Stored data entries
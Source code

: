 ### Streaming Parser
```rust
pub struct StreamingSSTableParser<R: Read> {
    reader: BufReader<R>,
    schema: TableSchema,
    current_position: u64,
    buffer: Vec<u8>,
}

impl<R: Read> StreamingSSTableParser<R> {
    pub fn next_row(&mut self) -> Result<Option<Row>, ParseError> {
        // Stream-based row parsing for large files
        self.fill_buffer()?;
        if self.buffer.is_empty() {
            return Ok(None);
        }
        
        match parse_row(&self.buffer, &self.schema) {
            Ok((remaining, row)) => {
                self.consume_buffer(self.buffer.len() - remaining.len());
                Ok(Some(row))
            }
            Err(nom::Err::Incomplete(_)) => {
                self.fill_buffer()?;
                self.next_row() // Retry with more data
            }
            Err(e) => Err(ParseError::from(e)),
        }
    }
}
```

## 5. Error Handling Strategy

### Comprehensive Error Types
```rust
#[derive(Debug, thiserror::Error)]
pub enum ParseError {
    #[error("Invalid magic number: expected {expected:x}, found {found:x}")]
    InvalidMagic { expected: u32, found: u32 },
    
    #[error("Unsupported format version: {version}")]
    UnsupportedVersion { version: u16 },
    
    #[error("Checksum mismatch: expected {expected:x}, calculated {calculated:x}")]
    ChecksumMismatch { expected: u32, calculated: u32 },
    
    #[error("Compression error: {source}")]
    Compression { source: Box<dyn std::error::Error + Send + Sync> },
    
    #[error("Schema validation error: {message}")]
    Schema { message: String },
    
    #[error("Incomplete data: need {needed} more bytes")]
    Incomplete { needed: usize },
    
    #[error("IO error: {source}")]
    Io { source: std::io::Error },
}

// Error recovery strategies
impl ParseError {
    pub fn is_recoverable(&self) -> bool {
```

---

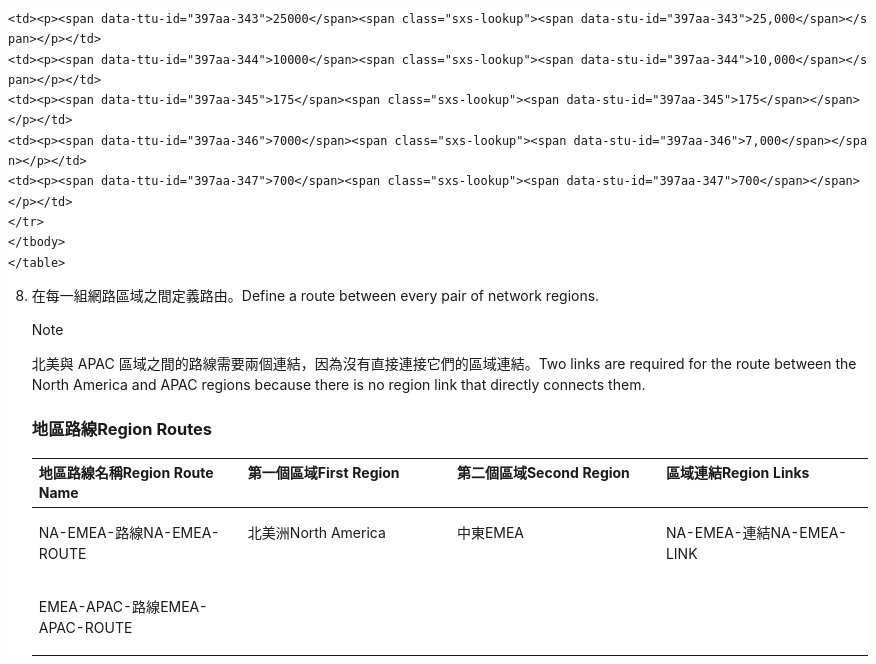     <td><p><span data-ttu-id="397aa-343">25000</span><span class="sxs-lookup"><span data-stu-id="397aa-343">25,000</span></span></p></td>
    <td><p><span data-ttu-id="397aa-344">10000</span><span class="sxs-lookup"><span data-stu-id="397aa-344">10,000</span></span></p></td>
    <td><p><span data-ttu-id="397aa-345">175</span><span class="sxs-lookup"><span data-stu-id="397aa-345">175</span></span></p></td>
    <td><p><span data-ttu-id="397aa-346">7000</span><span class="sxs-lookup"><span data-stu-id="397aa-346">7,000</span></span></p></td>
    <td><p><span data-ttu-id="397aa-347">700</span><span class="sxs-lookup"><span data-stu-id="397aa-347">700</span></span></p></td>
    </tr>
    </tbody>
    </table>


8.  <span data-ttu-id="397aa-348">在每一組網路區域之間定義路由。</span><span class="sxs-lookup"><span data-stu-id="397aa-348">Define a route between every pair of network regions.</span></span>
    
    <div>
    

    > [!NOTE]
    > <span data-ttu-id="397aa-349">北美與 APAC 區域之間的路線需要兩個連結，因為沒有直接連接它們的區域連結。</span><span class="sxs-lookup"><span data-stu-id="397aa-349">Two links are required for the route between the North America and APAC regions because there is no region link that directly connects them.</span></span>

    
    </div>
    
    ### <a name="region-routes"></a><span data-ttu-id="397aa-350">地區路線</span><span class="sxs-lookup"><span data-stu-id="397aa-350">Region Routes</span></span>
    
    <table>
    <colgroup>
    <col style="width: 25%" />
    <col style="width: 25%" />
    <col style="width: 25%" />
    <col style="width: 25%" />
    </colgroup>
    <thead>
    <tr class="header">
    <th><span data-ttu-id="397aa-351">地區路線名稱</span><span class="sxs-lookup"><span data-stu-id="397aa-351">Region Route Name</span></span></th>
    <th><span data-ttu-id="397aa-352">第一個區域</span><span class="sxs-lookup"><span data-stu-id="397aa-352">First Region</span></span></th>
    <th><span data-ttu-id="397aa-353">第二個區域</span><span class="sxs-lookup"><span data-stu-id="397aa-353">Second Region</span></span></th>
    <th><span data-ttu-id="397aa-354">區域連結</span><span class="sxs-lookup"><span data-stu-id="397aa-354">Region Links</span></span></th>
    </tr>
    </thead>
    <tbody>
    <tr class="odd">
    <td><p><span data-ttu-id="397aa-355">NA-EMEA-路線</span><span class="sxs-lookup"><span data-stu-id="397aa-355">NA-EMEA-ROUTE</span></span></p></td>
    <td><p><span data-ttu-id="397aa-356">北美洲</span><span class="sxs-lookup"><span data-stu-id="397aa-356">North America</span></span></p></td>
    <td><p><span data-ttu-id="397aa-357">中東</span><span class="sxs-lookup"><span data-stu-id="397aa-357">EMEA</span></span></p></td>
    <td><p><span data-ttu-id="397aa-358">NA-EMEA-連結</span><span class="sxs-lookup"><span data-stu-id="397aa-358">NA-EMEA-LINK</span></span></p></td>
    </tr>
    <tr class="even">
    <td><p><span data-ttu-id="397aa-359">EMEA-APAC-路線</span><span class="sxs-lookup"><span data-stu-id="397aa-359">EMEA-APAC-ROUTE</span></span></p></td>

▸ **EXERCISE OBJECTIVE**: The expected answer is a copy of every line in the entries that holds the word "APAC".

▸ **COMPLETED TASK**:
    > <span data-ttu-id="397aa-349">北美與 APAC 區域之間的路線需要兩個連結，因為沒有直接連接它們的區域連結。</span><span class="sxs-lookup"><span data-stu-id="397aa-349">Two links are required for the route between the North America and APAC regions because there is no region link that directly connects them.</span></span>
    <td><p><span data-ttu-id="397aa-359">EMEA-APAC-路線</span><span class="sxs-lookup"><span data-stu-id="397aa-359">EMEA-APAC-ROUTE</span></span></p></td>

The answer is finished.